━━ ENTRIES SHOWN ━━

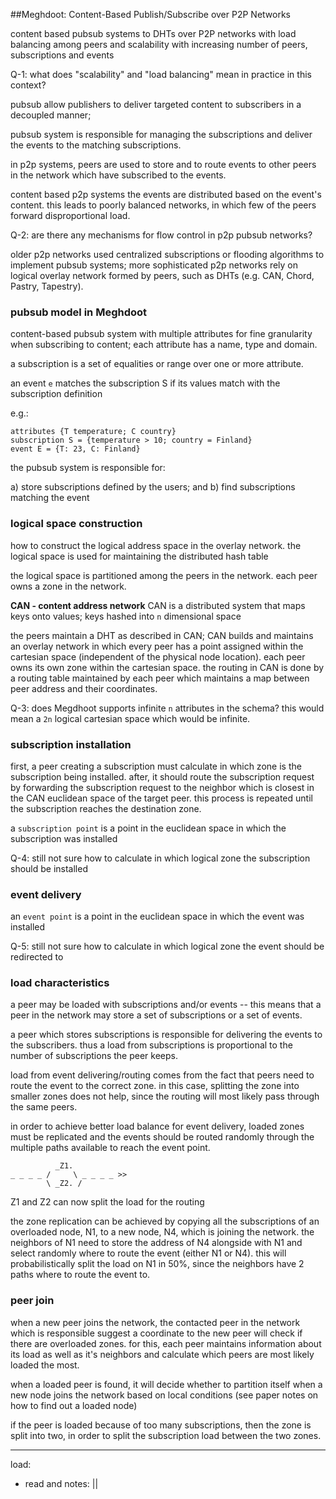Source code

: ##Meghdoot: Content-Based Publish/Subscribe over P2P Networks

content based pubsub systems to DHTs over P2P networks with load balancing among
peers and scalability with increasing number of peers, subscriptions and events


Q-1: what does "scalability" and "load balancing" mean in practice in this
context?

pubsub allow publishers to deliver targeted content to subscribers in a
  decoupled manner;

pubsub system is responsible for managing the subscriptions and deliver the
events to the matching subscriptions.

in p2p systems, peers are used to store and to route events to other peers in
the network which have subscribed to the events.

content based p2p systems the events are distributed based on the event's
content. this leads to poorly balanced networks, in which few of the peers
forward disproportional load.

Q-2: are there any mechanisms for flow control in p2p pubsub networks?

older p2p networks used centralized subscriptions or flooding algorithms to
implement pubsub systems; more sophisticated p2p networks rely on logical
overlay network formed by peers, such as DHTs (e.g. CAN, Chord, Pastry,
Tapestry).

### pubsub model in Meghdoot

content-based pubsub system with multiple attributes for fine granularity when
subscribing to content; each attribute has a name, type and domain.

a subscription is a set of equalities or range over one or more attribute.

an event `e` matches the subscription S if its values match with the
subscription definition

e.g.:

```
attributes {T temperature; C country}
subscription S = {temperature > 10; country = Finland} 
event E = {T: 23, C: Finland}
```
the pubsub system is responsible for:

a) store subscriptions defined by the users; and 
b) find subscriptions matching the event

### logical space construction

how to construct the logical address space in the overlay network. the logical
space is used for maintaining the distributed hash table

the logical space is partitioned among the peers in the network. each peer owns
a zone in the network.

**CAN - content address network**
CAN is a distributed system that maps keys onto values; keys hashed into `n` 
dimensional space

the peers maintain a DHT as described in CAN; CAN builds and maintains an
overlay network in which every peer has a point assigned within the cartesian
space (independent of the physical node location). each peer owns its own zone
within the cartesian space. the routing in CAN is done by a routing table
maintained by each peer which maintains a map between peer address and their
coordinates.

Q-3: does Megdhoot supports infinite `n` attributes in the schema? this would 
mean a `2n` logical cartesian space which would be infinite.

### subscription installation

first, a peer creating a subscription must calculate in which zone is the
subscription being installed. after, it should route the subscription request by
forwarding the subscription request to the neighbor which is closest in the CAN
euclidean space of the target peer. this process is repeated until the
subscription reaches the destination zone.

a `subscription point` is a point in the euclidean space in which the
subscription was installed


Q-4: still not sure how to calculate in which logical zone the subscription
should be installed

### event delivery

an `event point` is a point in the euclidean space in which the event was
installed

Q-5: still not sure how to calculate in which logical zone the event should be
redirected to

### load characteristics

a peer may be loaded with subscriptions and/or events -- this means that a peer
in the network may store a set of subscriptions or a set of events. 

a peer which stores subscriptions is responsible for delivering the events to
the subscribers. thus a load from subscriptions is proportional to the number of
subscriptions the peer keeps.

load from event delivering/routing comes from the fact that peers need to route
the event to the correct zone. in this case, splitting the zone into smaller
zones does not help, since the routing will most likely pass through the same
peers.

in order to achieve better load balance for event delivery, loaded zones must be
replicated and the events should be routed randomly through the multiple paths
available to reach the event point.
   
        
```
          _Z1.   
_ _ _ _ /     \ _ _ _ _ >> 
        \ _Z2. /

```
Z1 and Z2 can now split the load for the routing

the zone replication can be achieved by copying all the subscriptions of an
overloaded node, N1, to a new node, N4, which is joining the network. the 
neighbors of N1 need to store the address of N4 alongside with N1 and select
randomly where to route the event (either N1 or N4). this will probabilistically
split the load on N1 in 50%, since the neighbors have 2 paths where to route the
event to.

### peer join

when a new peer joins the network, the contacted peer in the network  which is 
responsible suggest a coordinate to the new peer will check if there are
overloaded zones. for this, each peer maintains information about its load as
well as it's neighbors and calculate which peers are most likely loaded the
most.

when a loaded peer is found, it will decide whether to partition itself when a
new node joins the network based on local conditions (see paper notes on how to
find out a loaded node)

if the peer is loaded because of too many subscriptions, then the zone is split
into two, in order to split the subscription load between the two zones.

---

load:
 - read and notes: ||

━━━

→ **DIRECTIONS**: Scan the listing for the word "zones". Copy every line in which it appears.

→ **ANSWER**:
zones does not help, since the routing will most likely pass through the same
in order to achieve better load balance for event delivery, loaded zones must be
overloaded zones. for this, each peer maintains information about its load as
into two, in order to split the subscription load between the two zones.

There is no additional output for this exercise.